_Action item_
Please tally the lines of the records that contain "remove" and send back only the total.

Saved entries
--------------------

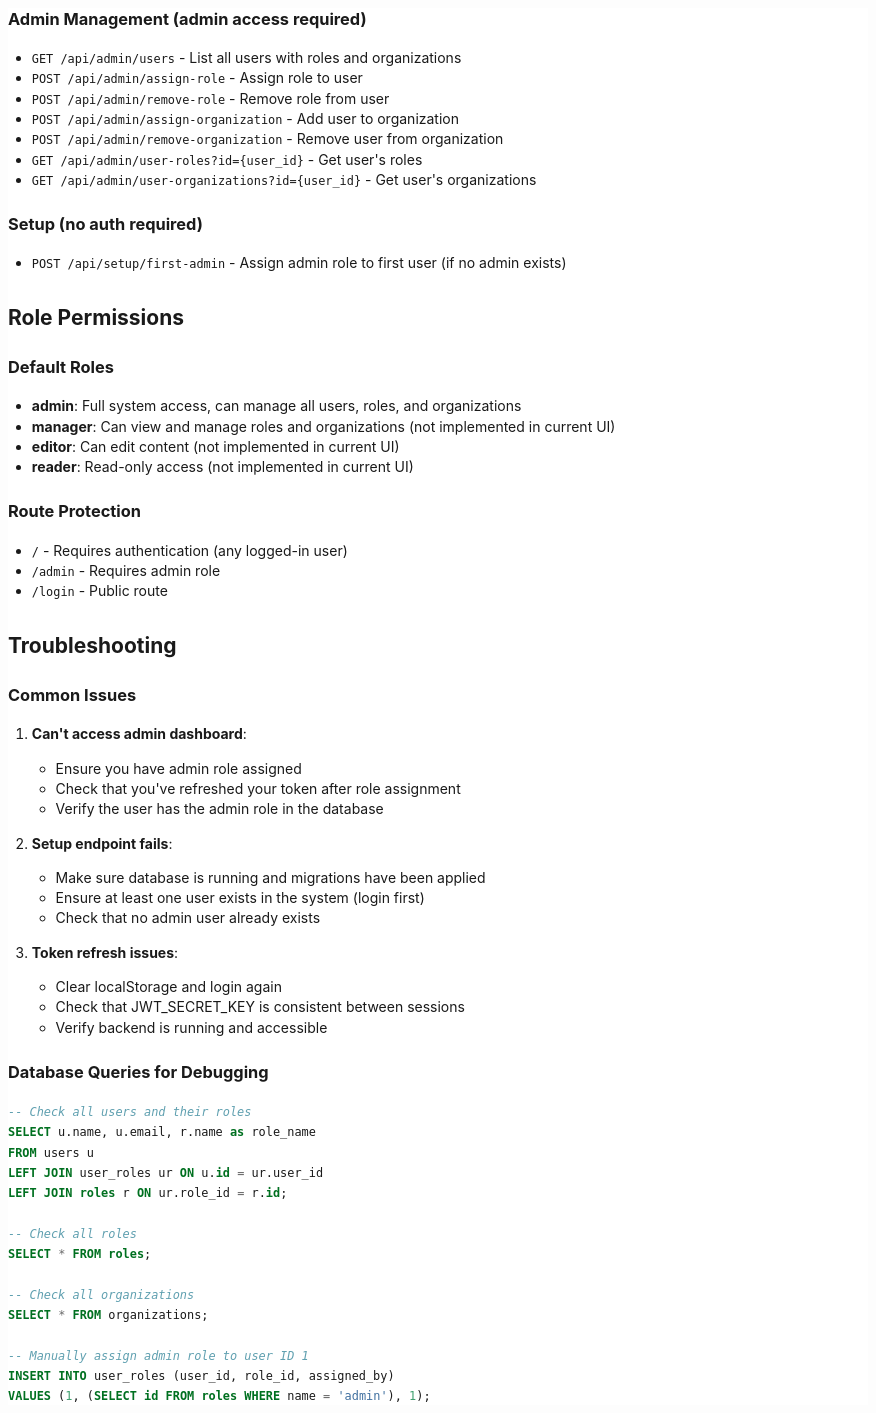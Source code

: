 ### Admin Management (admin access required)
- `GET /api/admin/users` - List all users with roles and organizations
- `POST /api/admin/assign-role` - Assign role to user
- `POST /api/admin/remove-role` - Remove role from user
- `POST /api/admin/assign-organization` - Add user to organization
- `POST /api/admin/remove-organization` - Remove user from organization
- `GET /api/admin/user-roles?id={user_id}` - Get user's roles
- `GET /api/admin/user-organizations?id={user_id}` - Get user's organizations

### Setup (no auth required)
- `POST /api/setup/first-admin` - Assign admin role to first user (if no admin exists)

## Role Permissions

### Default Roles
- **admin**: Full system access, can manage all users, roles, and organizations
- **manager**: Can view and manage roles and organizations (not implemented in current UI)
- **editor**: Can edit content (not implemented in current UI)  
- **reader**: Read-only access (not implemented in current UI)

### Route Protection
- `/` - Requires authentication (any logged-in user)
- `/admin` - Requires admin role
- `/login` - Public route

## Troubleshooting

### Common Issues

1. **Can't access admin dashboard**:
   - Ensure you have admin role assigned
   - Check that you've refreshed your token after role assignment
   - Verify the user has the admin role in the database

2. **Setup endpoint fails**:
   - Make sure database is running and migrations have been applied
   - Ensure at least one user exists in the system (login first)
   - Check that no admin user already exists

3. **Token refresh issues**:
   - Clear localStorage and login again
   - Check that JWT_SECRET_KEY is consistent between sessions
   - Verify backend is running and accessible

### Database Queries for Debugging

```sql
-- Check all users and their roles
SELECT u.name, u.email, r.name as role_name 
FROM users u 
LEFT JOIN user_roles ur ON u.id = ur.user_id 
LEFT JOIN roles r ON ur.role_id = r.id;

-- Check all roles
SELECT * FROM roles;

-- Check all organizations  
SELECT * FROM organizations;

-- Manually assign admin role to user ID 1
INSERT INTO user_roles (user_id, role_id, assigned_by) 
VALUES (1, (SELECT id FROM roles WHERE name = 'admin'), 1);
```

--------------------

_Written reply_
2